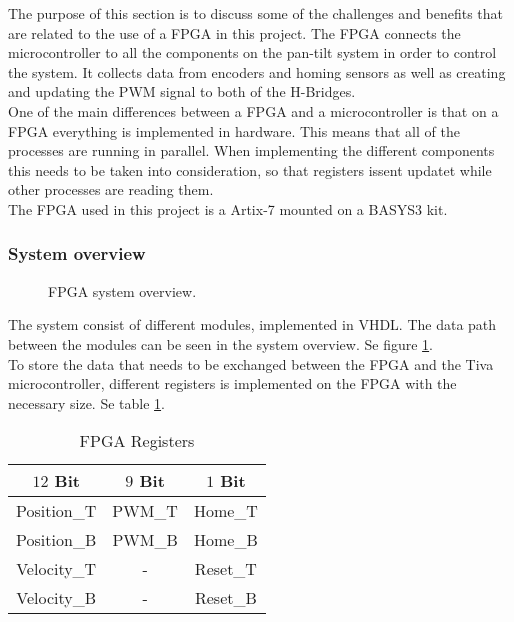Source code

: \documentclass[../../../main]{subfiles}
\begin{document}
The purpose of this section is to discuss some of the challenges and benefits that are related to the use of a FPGA in this project.
The FPGA connects the microcontroller to all the components on the pan-tilt system in order to control the system. It collects data from encoders and homing sensors as well as creating and updating the PWM signal to both of the H-Bridges.
\\
One of the main differences between a FPGA and a microcontroller is that on a FPGA everything is implemented in hardware. This means that all of the processes are running in parallel.
When implementing the different components this needs to be taken into consideration, so that registers issent updatet while other processes are reading them.
\\
The FPGA used in this project is a Artix-7 mounted on a BASYS3 kit. 
\subsubsection{System overview}%
\label{sub:system_overview}

\begin{figure}[H]
  \centering
  \def\svgwidth{\textwidth}
  
  \caption{FPGA system overview.}
  \label{fig:FPGA_system_overview}
\end{figure}
The system consist of different modules, implemented in VHDL.
The data path between the modules can be seen in the system overview. Se figure \ref{fig:FPGA_system_overview}.
\\
To store the data that needs to be exchanged between the FPGA and the Tiva microcontroller, different registers is implemented on the FPGA with the necessary size. Se table \ref{table:FPGA_registers}.
\\
\begin{table}[H]
\centering
\begin{tabular}{|c|c|c|}
\hline
\textbf{$12$ Bit} & \textbf{$9$ Bit} & \textbf{$1$ Bit} \\ \hline
Position\_T     & PWM\_T         & Home\_T        \\ \hline
Position\_B     & PWM\_B         & Home\_B        \\ \hline
Velocity\_T     & -              & Reset\_T       \\ \hline
Velocity\_B     & -              & Reset\_B       \\ \hline
\end{tabular}
\caption{FPGA Registers}
\label{table:FPGA_registers}
\end{table}
\end{document}
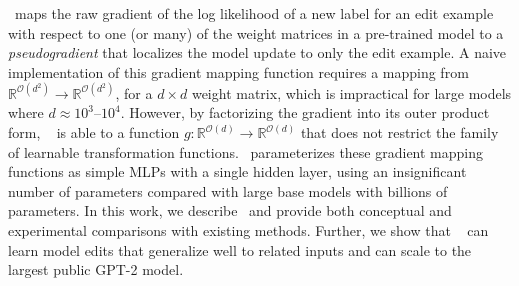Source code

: \sname~maps the raw gradient of the log likelihood of a new label for an edit example with respect to one (or many) of the weight matrices in a pre-trained model to a \textit{pseudogradient} that localizes the model update to only the edit example. A naive implementation of this gradient mapping function requires a mapping from $\mathbb{R}^{\mathcal{O}(d^2)} \rightarrow \mathbb{R}^{\mathcal{O}(d^2)}$, for a $d \times d$ weight matrix, which is impractical for large models where $d\approx 10^3$--$10^4$. However, by factorizing the gradient into its outer product form, \sname~ is able to  a function $g:\mathbb{R}^{\mathcal{O}(d)} \rightarrow \mathbb{R}^{\mathcal{O}(d)}$ that does not restrict the family of learnable transformation functions. \sname~parameterizes these gradient mapping functions as simple MLPs with a single hidden layer, using an insignificant number of parameters compared with large base models with billions of parameters. In this work, we describe \name~and provide both conceptual and experimental comparisons with existing methods. Further, we show that \name~ can learn model edits that generalize well to related inputs and can scale to the largest public GPT-2 \citep{radford2019language} model.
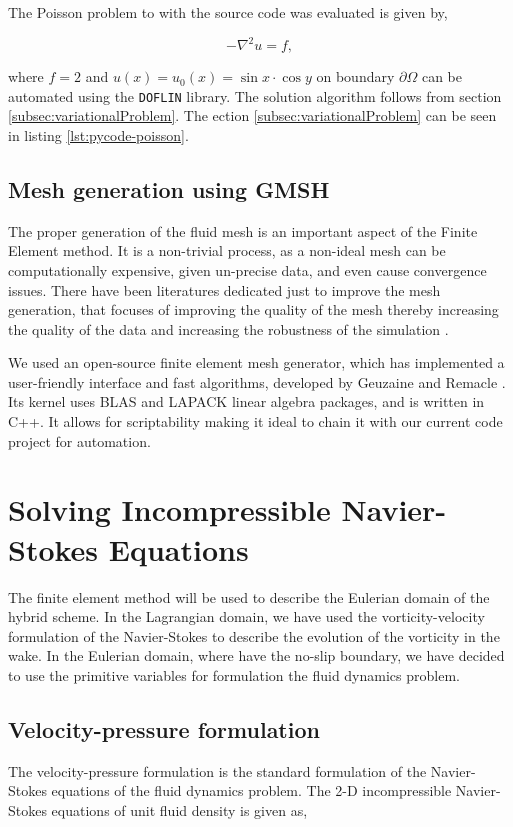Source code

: The Poisson problem to with the source code was evaluated is given by,

	\begin{equation}
	-\nabla^2 u = f,
	\end{equation}

where $f=2$ and $u(x) = u_0(x) = \sin x \cdot \cos y$ on boundary $\partial \Omega$ can be automated using the \texttt{DOFLIN} library. The solution algorithm follows from section \ref{subsec:variationalProblem}. The ection \ref{subsec:variationalProblem} can be seen in listing \ref{lst:pycode-poisson}.

\subsection{Mesh generation using GMSH}

The proper generation of the fluid mesh is an important aspect of the Finite Element method. It is a non-trivial process, as a non-ideal mesh can be computationally expensive, given un-precise data, and even cause convergence issues. There have been literatures dedicated just to improve the mesh generation, that focuses of improving the quality of the mesh thereby increasing the quality of the data and increasing the robustness of the simulation \cite{Hansen2005}. 

We used \gmsh an open-source finite element mesh generator, which has implemented a user-friendly interface and fast algorithms, developed by Geuzaine and Remacle \cite{Geuzaine2009a}. Its kernel uses \textsc{BLAS} and LAPACK linear algebra packages, and is written in C++. It allows for scriptability making it ideal to chain it with our current \python code project for automation.

\section{Solving Incompressible Navier-Stokes Equations}
The finite element method will be used to describe the Eulerian domain of the hybrid scheme. In the Lagrangian domain, we have used the vorticity-velocity formulation of the Navier-Stokes to describe the evolution of the vorticity in the wake. In the Eulerian domain, where have the no-slip boundary, we have decided to use the primitive variables for formulation the fluid dynamics problem. 

\subsection{Velocity-pressure formulation}
The velocity-pressure formulation is the standard formulation of the Navier-Stokes equations of the fluid dynamics problem. The 2-D incompressible Navier-Stokes equations of unit fluid density is given as,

- _Goal of the exercise_
All lines above from the line with "The FPGA used" through the line with "The system consist", both included, are to be set down exactly, with nothing else.

- _Problem solution_
The FPGA used in this project is a Artix-7 mounted on a BASYS3 kit. 
\subsubsection{System overview}%
\label{sub:system_overview}

\begin{figure}[H]
  \centering
  \def\svgwidth{\textwidth}
  
  \caption{FPGA system overview.}
  \label{fig:FPGA_system_overview}
\end{figure}
The system consist of different modules, implemented in VHDL.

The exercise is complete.